Its acquaintance with Mayan civilizations is evident in the design of the Ball Courts and some of the steel figures. The city was greatly influenced by Teotihuacan and its famous yellow-haired, bearded god Quetzalcoatl, who is honored in the Main Plaza’s Temple of Quetzalcoatl (the Feathered Serpent Pyramid). When Teotihuacan chief Topiltzan, who was educated at Xochicalco and believed to be the Quetzalcoatl in human form, was forced to abdicate, he promised to return in the year CE Acatl (1519) - the same year blond, bearded Pedro de Alvarado, one of Cortez’ officers, landed with his army in Yucatan. 
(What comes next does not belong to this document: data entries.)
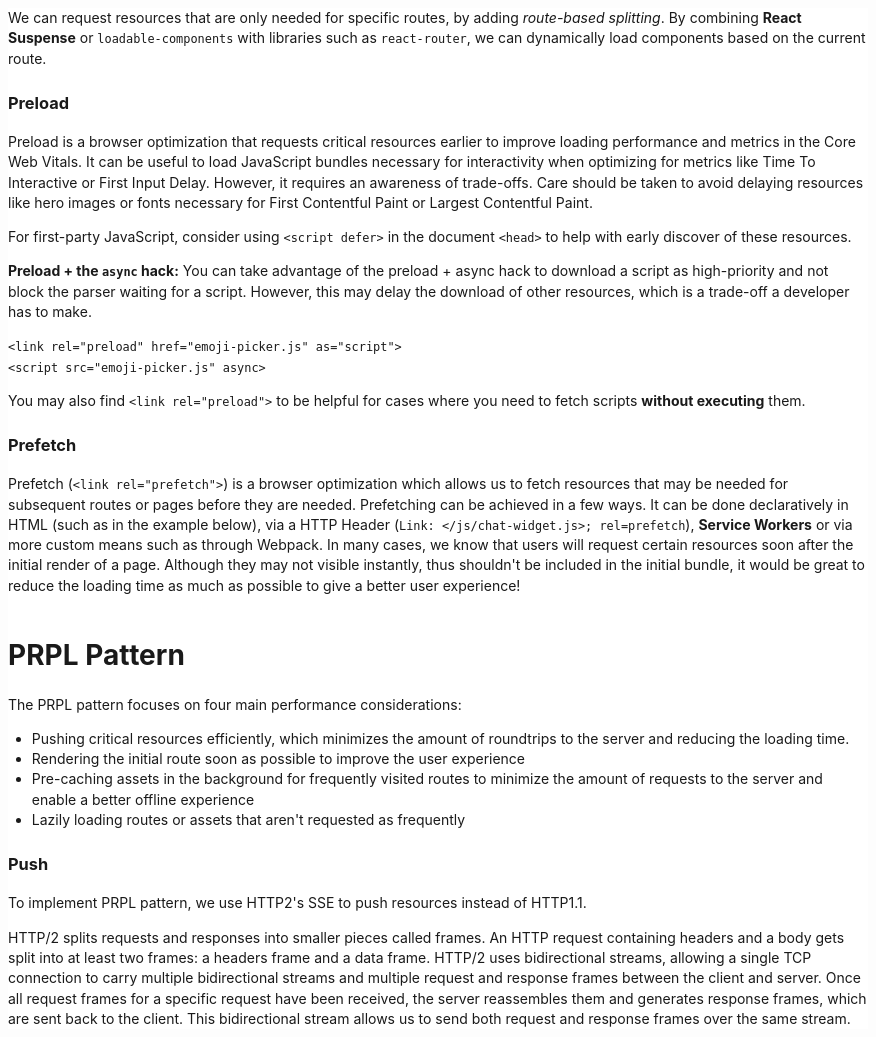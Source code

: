We can request resources that are only needed for specific routes, by adding *route-based splitting*. By combining **React Suspense** or `loadable-components` with libraries such as `react-router`, we can dynamically load components based on the current route.

### Preload

Preload is a browser optimization that requests critical resources earlier to improve loading performance and metrics in the Core Web Vitals. It can be useful to load JavaScript bundles necessary for interactivity when optimizing for metrics like Time To Interactive or First Input Delay. However, it requires an awareness of trade-offs. Care should be taken to avoid delaying resources like hero images or fonts necessary for First Contentful Paint or Largest Contentful Paint.

For first-party JavaScript, consider using `<script defer>` in the document `<head>` to help with early discover of these resources.

**Preload + the `async` hack:** You can take advantage of the preload + async hack to download a script as high-priority and not block the parser waiting for a script. However, this may delay the download of other resources, which is a trade-off a developer has to make.

```
<link rel="preload" href="emoji-picker.js" as="script">
<script src="emoji-picker.js" async>
```

You may also find `<link rel="preload">` to be helpful for cases where you need to fetch scripts **without executing** them.

### Prefetch

Prefetch (`<link rel="prefetch">`) is a browser optimization which allows us to fetch resources that may be needed for subsequent routes or pages before they are needed. Prefetching can be achieved in a few ways. It can be done declaratively in HTML (such as in the example below), via a HTTP Header (`Link: </js/chat-widget.js>; rel=prefetch`), **Service Workers** or via more custom means such as through Webpack. In many cases, we know that users will request certain resources soon after the initial render of a page. Although they may not visible instantly, thus shouldn't be included in the initial bundle, it would be great to reduce the loading time as much as possible to give a better user experience!

# PRPL Pattern

The PRPL pattern focuses on four main performance considerations:

- Pushing critical resources efficiently, which minimizes the amount of roundtrips to the server and reducing the loading time.
- Rendering the initial route soon as possible to improve the user experience
- Pre-caching assets in the background for frequently visited routes to minimize the amount of requests to the server and enable a better offline experience
- Lazily loading routes or assets that aren't requested as frequently

### Push

To implement PRPL pattern, we use HTTP2's SSE to push resources instead of HTTP1.1.

HTTP/2 splits requests and responses into smaller pieces called frames. An HTTP request containing headers and a body gets split into at least two frames: a headers frame and a data frame. HTTP/2 uses bidirectional streams, allowing a single TCP connection to carry multiple bidirectional streams and multiple request and response frames between the client and server. Once all request frames for a specific request have been received, the server reassembles them and generates response frames, which are sent back to the client. This bidirectional stream allows us to send both request and response frames over the same stream.
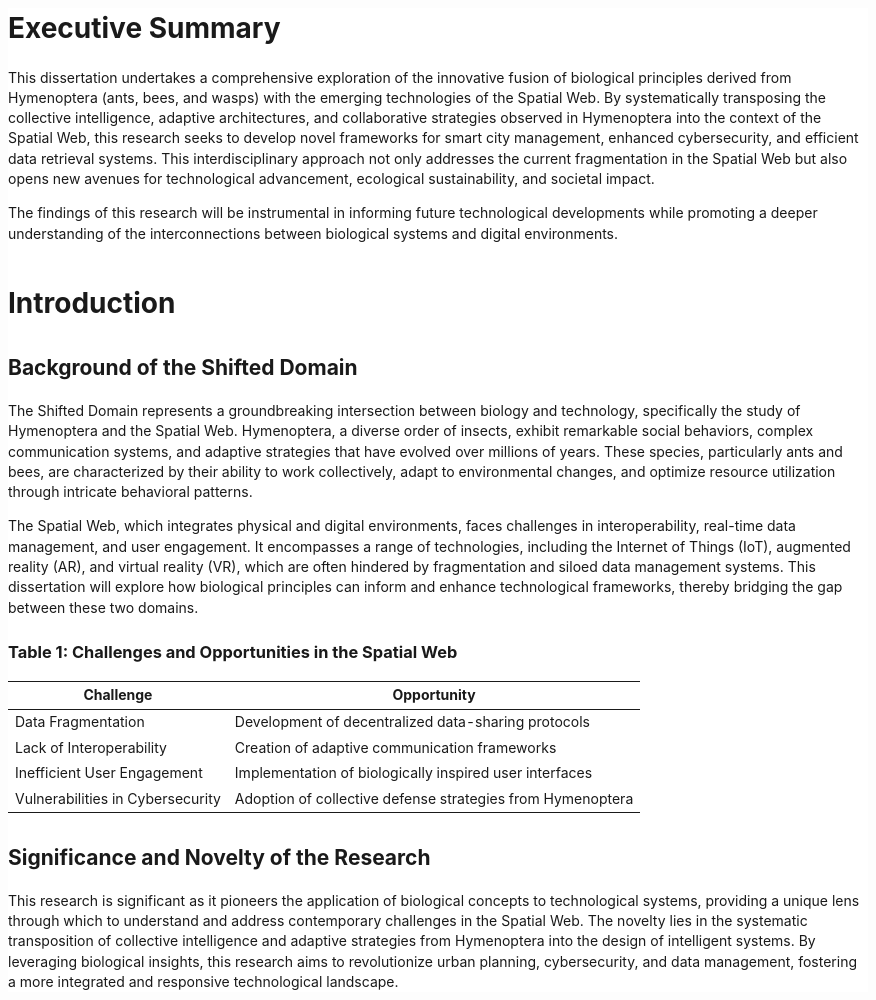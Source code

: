 # Executive Summary

This dissertation undertakes a comprehensive exploration of the innovative fusion of biological principles derived from Hymenoptera (ants, bees, and wasps) with the emerging technologies of the Spatial Web. By systematically transposing the collective intelligence, adaptive architectures, and collaborative strategies observed in Hymenoptera into the context of the Spatial Web, this research seeks to develop novel frameworks for smart city management, enhanced cybersecurity, and efficient data retrieval systems. This interdisciplinary approach not only addresses the current fragmentation in the Spatial Web but also opens new avenues for technological advancement, ecological sustainability, and societal impact. 

The findings of this research will be instrumental in informing future technological developments while promoting a deeper understanding of the interconnections between biological systems and digital environments.

# Introduction

## Background of the Shifted Domain

The Shifted Domain represents a groundbreaking intersection between biology and technology, specifically the study of Hymenoptera and the Spatial Web. Hymenoptera, a diverse order of insects, exhibit remarkable social behaviors, complex communication systems, and adaptive strategies that have evolved over millions of years. These species, particularly ants and bees, are characterized by their ability to work collectively, adapt to environmental changes, and optimize resource utilization through intricate behavioral patterns.

The Spatial Web, which integrates physical and digital environments, faces challenges in interoperability, real-time data management, and user engagement. It encompasses a range of technologies, including the Internet of Things (IoT), augmented reality (AR), and virtual reality (VR), which are often hindered by fragmentation and siloed data management systems. This dissertation will explore how biological principles can inform and enhance technological frameworks, thereby bridging the gap between these two domains.

### Table 1: Challenges and Opportunities in the Spatial Web

| **Challenge**                     | **Opportunity**                                            |
|-----------------------------------|-----------------------------------------------------------|
| Data Fragmentation                 | Development of decentralized data-sharing protocols       |
| Lack of Interoperability           | Creation of adaptive communication frameworks              |
| Inefficient User Engagement        | Implementation of biologically inspired user interfaces    |
| Vulnerabilities in Cybersecurity   | Adoption of collective defense strategies from Hymenoptera |

## Significance and Novelty of the Research

This research is significant as it pioneers the application of biological concepts to technological systems, providing a unique lens through which to understand and address contemporary challenges in the Spatial Web. The novelty lies in the systematic transposition of collective intelligence and adaptive strategies from Hymenoptera into the design of intelligent systems. By leveraging biological insights, this research aims to revolutionize urban planning, cybersecurity, and data management, fostering a more integrated and responsive technological landscape.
Xochicalco also offers an excellent museum and exhibition hall that provides background to the city. The road from the museum to the archeological site follows a pre-Hispanic highway. The ball fields are religiously significant: the fields represent the universe, and the hard rubber balls (hit with the hips) are the wandering stars. War was fought over good vs. evil or other opposing forces, and the player who first put the ball through a ring won. Before each game players were ritually purified by steam baths in the elaborate Center Complex. The East Complex held a large cistern. The Acropolis stairway entrance, in front of the substantial Pyramid, leads to a plaza with granaries. The eight serpents coiled around the Pyramid’s sloping base celebrate the date 9 Reptile Eye, when priests from over Mesoamerica met here to observe a solar eclipse that caused them to correct their calendar.

At the hexagon-shaped Observatory, with inner passageway, and chamber with chimney shaft, you can watch the sun’s travel to the Tropic of Cancer May 14 or 15, and its return trip July 28 or 29. Around 1900 the fertility goddess sculpture La Malinche was discovered at a building ruin now under excavation. The statue was moved to the Cuernavaca Museum.